== Segment start ==
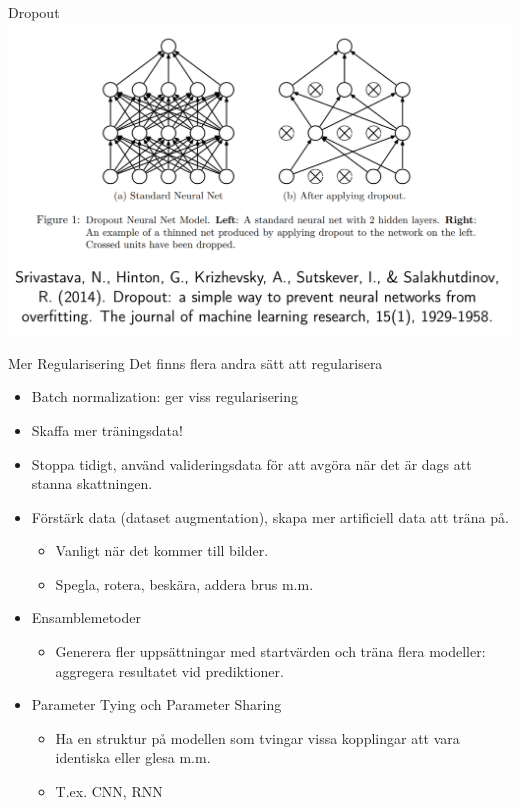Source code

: \documentclass[10pt,english]{beamer}
\begin{document}
\begin{frame}{Dropout}
    \includegraphics[width=\textwidth]{figs/dropout_example.png}
\end{frame}

\begin{frame}{Mer Regularisering}
    Det finns flera andra sätt att regularisera
    \begin{itemize}
        \item Batch normalization: ger viss regularisering
        \item Skaffa mer träningsdata!
        \item Stoppa tidigt, använd valideringsdata för att avgöra när det är dags att stanna skattningen.
        \item Förstärk data (dataset augmentation), skapa mer artificiell data att träna på.
        \begin{itemize}
            \item Vanligt när det kommer till bilder.
            \item Spegla, rotera, beskära, addera brus m.m.
        \end{itemize}
        \item Ensamblemetoder
        \begin{itemize}
            \item Generera fler uppsättningar med startvärden och träna flera modeller: aggregera resultatet vid prediktioner.
        \end{itemize}
        \item Parameter Tying och Parameter Sharing
        \begin{itemize}
            \item Ha en struktur på modellen som tvingar vissa kopplingar att vara identiska eller glesa m.m.
            \item T.ex. CNN, RNN
        \end{itemize}
    \end{itemize}
\end{frame}
\end{document}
== Segment end ==
__YOUR ASSIGNMENT__
Copy the data exactly. Pictures do not belong in the copy.

__RESPONSE AREA__
Source code

: \documentclass[10pt,english]{beamer}
\begin{document}
\begin{frame}{Dropout}
    \includegraphics[width=\textwidth]{figs/dropout_example.png}
\end{frame}

\begin{frame}{Mer Regularisering}
    Det finns flera andra sätt att regularisera
    \begin{itemize}
        \item Batch normalization: ger viss regularisering
        \item Skaffa mer träningsdata!
        \item Stoppa tidigt, använd valideringsdata för att avgöra när det är dags att stanna skattningen.
        \item Förstärk data (dataset augmentation), skapa mer artificiell data att träna på.
        \begin{itemize}
            \item Vanligt när det kommer till bilder.
            \item Spegla, rotera, beskära, addera brus m.m.
        \end{itemize}
        \item Ensamblemetoder
        \begin{itemize}
            \item Generera fler uppsättningar med startvärden och träna flera modeller: aggregera resultatet vid prediktioner.
        \end{itemize}
        \item Parameter Tying och Parameter Sharing
        \begin{itemize}
            \item Ha en struktur på modellen som tvingar vissa kopplingar att vara identiska eller glesa m.m.
            \item T.ex. CNN, RNN
        \end{itemize}
    \end{itemize}
\end{frame}
\end{document}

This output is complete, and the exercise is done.